TASK DESCRIPTION – Nothing in the records may change when you print them out again.

DATA FOR PROCESSING –
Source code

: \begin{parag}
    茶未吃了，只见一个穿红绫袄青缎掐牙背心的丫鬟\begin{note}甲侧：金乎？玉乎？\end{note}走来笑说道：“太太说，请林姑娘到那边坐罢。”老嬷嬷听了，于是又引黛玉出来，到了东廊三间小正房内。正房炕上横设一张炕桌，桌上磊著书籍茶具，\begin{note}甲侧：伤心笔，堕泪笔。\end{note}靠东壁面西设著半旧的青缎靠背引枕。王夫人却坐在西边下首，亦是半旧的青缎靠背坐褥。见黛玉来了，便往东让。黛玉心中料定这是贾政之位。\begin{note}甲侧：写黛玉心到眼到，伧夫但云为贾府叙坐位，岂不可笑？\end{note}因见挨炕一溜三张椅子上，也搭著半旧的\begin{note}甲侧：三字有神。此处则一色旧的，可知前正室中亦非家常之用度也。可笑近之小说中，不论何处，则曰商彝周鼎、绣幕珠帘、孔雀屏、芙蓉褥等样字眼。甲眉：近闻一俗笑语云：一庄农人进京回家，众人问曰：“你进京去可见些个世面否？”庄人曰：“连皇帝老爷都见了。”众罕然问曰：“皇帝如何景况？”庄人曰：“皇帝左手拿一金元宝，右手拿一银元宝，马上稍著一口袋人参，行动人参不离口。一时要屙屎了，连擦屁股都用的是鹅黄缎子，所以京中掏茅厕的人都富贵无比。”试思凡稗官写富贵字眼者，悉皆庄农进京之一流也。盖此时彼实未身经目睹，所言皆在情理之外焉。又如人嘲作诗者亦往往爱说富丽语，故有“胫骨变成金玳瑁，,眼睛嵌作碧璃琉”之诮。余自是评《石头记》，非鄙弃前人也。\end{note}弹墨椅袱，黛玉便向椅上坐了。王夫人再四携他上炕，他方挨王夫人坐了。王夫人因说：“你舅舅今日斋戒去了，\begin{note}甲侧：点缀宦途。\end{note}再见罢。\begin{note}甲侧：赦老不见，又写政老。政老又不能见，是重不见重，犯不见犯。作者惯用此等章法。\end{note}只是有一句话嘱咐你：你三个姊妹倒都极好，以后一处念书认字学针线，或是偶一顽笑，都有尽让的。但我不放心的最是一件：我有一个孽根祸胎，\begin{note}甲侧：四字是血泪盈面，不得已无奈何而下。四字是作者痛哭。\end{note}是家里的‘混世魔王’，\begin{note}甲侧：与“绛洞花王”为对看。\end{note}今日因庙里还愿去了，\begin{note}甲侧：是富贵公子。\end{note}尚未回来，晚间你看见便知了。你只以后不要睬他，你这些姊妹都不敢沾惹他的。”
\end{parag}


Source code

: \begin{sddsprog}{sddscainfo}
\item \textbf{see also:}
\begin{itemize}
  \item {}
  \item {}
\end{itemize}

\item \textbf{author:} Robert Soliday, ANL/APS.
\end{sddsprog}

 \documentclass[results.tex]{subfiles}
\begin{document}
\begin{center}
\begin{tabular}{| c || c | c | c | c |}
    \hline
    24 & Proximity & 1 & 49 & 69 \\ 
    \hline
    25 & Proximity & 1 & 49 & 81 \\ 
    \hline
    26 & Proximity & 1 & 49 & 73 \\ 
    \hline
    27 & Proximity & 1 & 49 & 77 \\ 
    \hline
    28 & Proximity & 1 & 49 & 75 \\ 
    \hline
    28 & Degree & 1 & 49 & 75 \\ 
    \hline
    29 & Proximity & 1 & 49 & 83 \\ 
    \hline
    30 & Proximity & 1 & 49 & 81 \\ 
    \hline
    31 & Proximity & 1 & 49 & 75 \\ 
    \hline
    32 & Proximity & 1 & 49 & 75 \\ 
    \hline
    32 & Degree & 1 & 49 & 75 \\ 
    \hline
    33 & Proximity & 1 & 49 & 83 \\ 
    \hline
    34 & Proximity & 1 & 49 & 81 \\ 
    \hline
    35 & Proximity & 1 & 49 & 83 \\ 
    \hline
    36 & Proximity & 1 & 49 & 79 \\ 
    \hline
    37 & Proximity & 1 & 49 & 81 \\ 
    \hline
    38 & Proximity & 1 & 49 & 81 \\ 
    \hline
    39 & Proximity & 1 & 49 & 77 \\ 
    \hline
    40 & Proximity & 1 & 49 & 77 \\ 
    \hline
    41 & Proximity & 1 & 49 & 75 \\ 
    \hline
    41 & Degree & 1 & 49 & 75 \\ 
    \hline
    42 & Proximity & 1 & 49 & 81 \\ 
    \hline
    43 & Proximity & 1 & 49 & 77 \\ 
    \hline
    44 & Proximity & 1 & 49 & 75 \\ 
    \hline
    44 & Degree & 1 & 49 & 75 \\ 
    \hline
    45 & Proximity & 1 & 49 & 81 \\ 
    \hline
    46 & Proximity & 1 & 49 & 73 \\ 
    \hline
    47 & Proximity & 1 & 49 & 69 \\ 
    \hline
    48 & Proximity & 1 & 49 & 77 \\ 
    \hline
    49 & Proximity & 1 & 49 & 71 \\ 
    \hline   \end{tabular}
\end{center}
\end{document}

ANSWER SPACE –
Source code

: \begin{parag}
    茶未吃了，只见一个穿红绫袄青缎掐牙背心的丫鬟\begin{note}甲侧：金乎？玉乎？\end{note}走来笑说道：“太太说，请林姑娘到那边坐罢。”老嬷嬷听了，于是又引黛玉出来，到了东廊三间小正房内。正房炕上横设一张炕桌，桌上磊著书籍茶具，\begin{note}甲侧：伤心笔，堕泪笔。\end{note}靠东壁面西设著半旧的青缎靠背引枕。王夫人却坐在西边下首，亦是半旧的青缎靠背坐褥。见黛玉来了，便往东让。黛玉心中料定这是贾政之位。\begin{note}甲侧：写黛玉心到眼到，伧夫但云为贾府叙坐位，岂不可笑？\end{note}因见挨炕一溜三张椅子上，也搭著半旧的\begin{note}甲侧：三字有神。此处则一色旧的，可知前正室中亦非家常之用度也。可笑近之小说中，不论何处，则曰商彝周鼎、绣幕珠帘、孔雀屏、芙蓉褥等样字眼。甲眉：近闻一俗笑语云：一庄农人进京回家，众人问曰：“你进京去可见些个世面否？”庄人曰：“连皇帝老爷都见了。”众罕然问曰：“皇帝如何景况？”庄人曰：“皇帝左手拿一金元宝，右手拿一银元宝，马上稍著一口袋人参，行动人参不离口。一时要屙屎了，连擦屁股都用的是鹅黄缎子，所以京中掏茅厕的人都富贵无比。”试思凡稗官写富贵字眼者，悉皆庄农进京之一流也。盖此时彼实未身经目睹，所言皆在情理之外焉。又如人嘲作诗者亦往往爱说富丽语，故有“胫骨变成金玳瑁，,眼睛嵌作碧璃琉”之诮。余自是评《石头记》，非鄙弃前人也。\end{note}弹墨椅袱，黛玉便向椅上坐了。王夫人再四携他上炕，他方挨王夫人坐了。王夫人因说：“你舅舅今日斋戒去了，\begin{note}甲侧：点缀宦途。\end{note}再见罢。\begin{note}甲侧：赦老不见，又写政老。政老又不能见，是重不见重，犯不见犯。作者惯用此等章法。\end{note}只是有一句话嘱咐你：你三个姊妹倒都极好，以后一处念书认字学针线，或是偶一顽笑，都有尽让的。但我不放心的最是一件：我有一个孽根祸胎，\begin{note}甲侧：四字是血泪盈面，不得已无奈何而下。四字是作者痛哭。\end{note}是家里的‘混世魔王’，\begin{note}甲侧：与“绛洞花王”为对看。\end{note}今日因庙里还愿去了，\begin{note}甲侧：是富贵公子。\end{note}尚未回来，晚间你看见便知了。你只以后不要睬他，你这些姊妹都不敢沾惹他的。”
\end{parag}


Source code

: \begin{sddsprog}{sddscainfo}
\item \textbf{see also:}
\begin{itemize}
  \item {}
  \item {}
\end{itemize}

\item \textbf{author:} Robert Soliday, ANL/APS.
\end{sddsprog}

 \documentclass[results.tex]{subfiles}
\begin{document}
\begin{center}
\begin{tabular}{| c || c | c | c | c |}
    \hline
    24 & Proximity & 1 & 49 & 69 \\ 
    \hline
    25 & Proximity & 1 & 49 & 81 \\ 
    \hline
    26 & Proximity & 1 & 49 & 73 \\ 
    \hline
    27 & Proximity & 1 & 49 & 77 \\ 
    \hline
    28 & Proximity & 1 & 49 & 75 \\ 
    \hline
    28 & Degree & 1 & 49 & 75 \\ 
    \hline
    29 & Proximity & 1 & 49 & 83 \\ 
    \hline
    30 & Proximity & 1 & 49 & 81 \\ 
    \hline
    31 & Proximity & 1 & 49 & 75 \\ 
    \hline
    32 & Proximity & 1 & 49 & 75 \\ 
    \hline
    32 & Degree & 1 & 49 & 75 \\ 
    \hline
    33 & Proximity & 1 & 49 & 83 \\ 
    \hline
    34 & Proximity & 1 & 49 & 81 \\ 
    \hline
    35 & Proximity & 1 & 49 & 83 \\ 
    \hline
    36 & Proximity & 1 & 49 & 79 \\ 
    \hline
    37 & Proximity & 1 & 49 & 81 \\ 
    \hline
    38 & Proximity & 1 & 49 & 81 \\ 
    \hline
    39 & Proximity & 1 & 49 & 77 \\ 
    \hline
    40 & Proximity & 1 & 49 & 77 \\ 
    \hline
    41 & Proximity & 1 & 49 & 75 \\ 
    \hline
    41 & Degree & 1 & 49 & 75 \\ 
    \hline
    42 & Proximity & 1 & 49 & 81 \\ 
    \hline
    43 & Proximity & 1 & 49 & 77 \\ 
    \hline
    44 & Proximity & 1 & 49 & 75 \\ 
    \hline
    44 & Degree & 1 & 49 & 75 \\ 
    \hline
    45 & Proximity & 1 & 49 & 81 \\ 
    \hline
    46 & Proximity & 1 & 49 & 73 \\ 
    \hline
    47 & Proximity & 1 & 49 & 69 \\ 
    \hline
    48 & Proximity & 1 & 49 & 77 \\ 
    \hline
    49 & Proximity & 1 & 49 & 71 \\ 
    \hline   \end{tabular}
\end{center}
\end{document}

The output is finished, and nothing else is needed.